• [PROVIDED ENTRIES]:
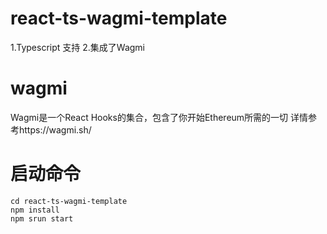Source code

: # react-ts-wagmi-template
1.Typescript 支持
2.集成了Wagmi
# wagmi
Wagmi是一个React Hooks的集合，包含了你开始Ethereum所需的一切
详情参考https://wagmi.sh/
# 启动命令
```shell
cd react-ts-wagmi-template
npm install
npm srun start
```
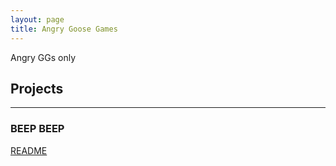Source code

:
 ```yaml
---
layout: page
title: Angry Goose Games
---
```

Angry GGs only

## Projects
___
### BEEP BEEP
[README](https://github.com/AngryGooseGames/Beep-Beep/blob/develop/README.md)
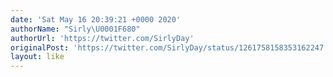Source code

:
```yaml
---
date: 'Sat May 16 20:39:21 +0000 2020'
authorName: "Sirly\U0001F680"
authorUrl: 'https://twitter.com/SirlyDay'
originalPost: 'https://twitter.com/SirlyDay/status/1261758158353162247'
layout: like
---
```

• [GOAL OF THE EXERCISE]: Select every line of the material above holding the word "template" and copy it.

• [SOLUTION]:
: # react-ts-wagmi-template
cd react-ts-wagmi-template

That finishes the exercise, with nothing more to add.